* Exercise *
Which lines below contain the word "having"? Copy each one.

+++ Records shown

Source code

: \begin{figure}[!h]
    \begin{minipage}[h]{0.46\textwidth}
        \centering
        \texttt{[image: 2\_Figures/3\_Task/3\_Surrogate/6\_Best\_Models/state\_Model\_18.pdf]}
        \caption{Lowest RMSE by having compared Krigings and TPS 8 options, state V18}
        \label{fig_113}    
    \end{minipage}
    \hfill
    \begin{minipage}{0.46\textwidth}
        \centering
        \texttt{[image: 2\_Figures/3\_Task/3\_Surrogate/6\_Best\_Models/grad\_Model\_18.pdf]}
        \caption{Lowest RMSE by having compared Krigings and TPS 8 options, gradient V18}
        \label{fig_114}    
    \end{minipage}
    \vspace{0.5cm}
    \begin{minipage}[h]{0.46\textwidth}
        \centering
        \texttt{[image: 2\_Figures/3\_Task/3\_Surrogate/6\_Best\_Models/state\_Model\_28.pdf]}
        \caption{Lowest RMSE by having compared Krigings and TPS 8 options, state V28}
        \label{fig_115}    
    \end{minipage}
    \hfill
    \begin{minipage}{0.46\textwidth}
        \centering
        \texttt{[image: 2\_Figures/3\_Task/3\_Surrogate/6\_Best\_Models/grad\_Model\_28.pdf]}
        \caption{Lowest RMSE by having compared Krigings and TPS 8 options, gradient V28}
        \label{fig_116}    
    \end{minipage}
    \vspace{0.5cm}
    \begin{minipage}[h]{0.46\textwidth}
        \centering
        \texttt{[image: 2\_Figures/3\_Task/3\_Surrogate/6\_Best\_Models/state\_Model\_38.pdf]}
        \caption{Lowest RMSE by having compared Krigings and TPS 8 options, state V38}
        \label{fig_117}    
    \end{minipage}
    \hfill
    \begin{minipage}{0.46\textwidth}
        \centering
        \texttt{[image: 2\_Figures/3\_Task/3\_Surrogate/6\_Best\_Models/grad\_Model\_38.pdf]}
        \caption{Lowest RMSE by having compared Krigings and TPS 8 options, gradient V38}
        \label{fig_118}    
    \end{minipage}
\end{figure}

++++++

* Response *
        \caption{Lowest RMSE by having compared Krigings and TPS 8 options, state V18}
        \caption{Lowest RMSE by having compared Krigings and TPS 8 options, gradient V18}
        \caption{Lowest RMSE by having compared Krigings and TPS 8 options, state V28}
        \caption{Lowest RMSE by having compared Krigings and TPS 8 options, gradient V28}
        \caption{Lowest RMSE by having compared Krigings and TPS 8 options, state V38}
        \caption{Lowest RMSE by having compared Krigings and TPS 8 options, gradient V38}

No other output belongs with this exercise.